Top of INPUT DATA

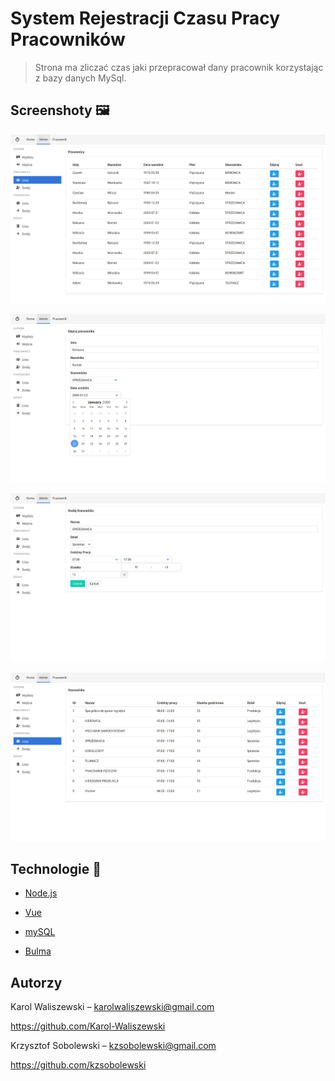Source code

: # System Rejestracji Czasu Pracy Pracowników

> Strona ma zliczać czas jaki przepracował dany pracownik korzystając z bazy danych MySql.

## Screenshoty 🖼️

![](screenshots/Pracownicy.jpg)

![](screenshots/DatePicker.jpg)

![](screenshots/Stanowiska-Kreator.jpg)

![](screenshots/Stanowiska.jpg)

## Technologie :wrench:

+ [Node.js](https://nodejs.org/)

+ [Vue](https://vuejs.org/)

+ [mySQL](https://www.mysql.com/)

+ [Bulma](https://bulma.io/)


## Autorzy

Karol Waliszewski – [karolwaliszewski@gmail.com](mailto:karolwaliszewski@gmail.com)

https://github.com/Karol-Waliszewski

Krzysztof Sobolewski – [kzsobolewski@gmail.com](mailto:kzsobolewski@gmail.com)

https://github.com/kzsobolewski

Bottom of INPUT DATA

From the listing, copy each line containing the word "github".

TASK SOLUTION:
https://github.com/Karol-Waliszewski
https://github.com/kzsobolewski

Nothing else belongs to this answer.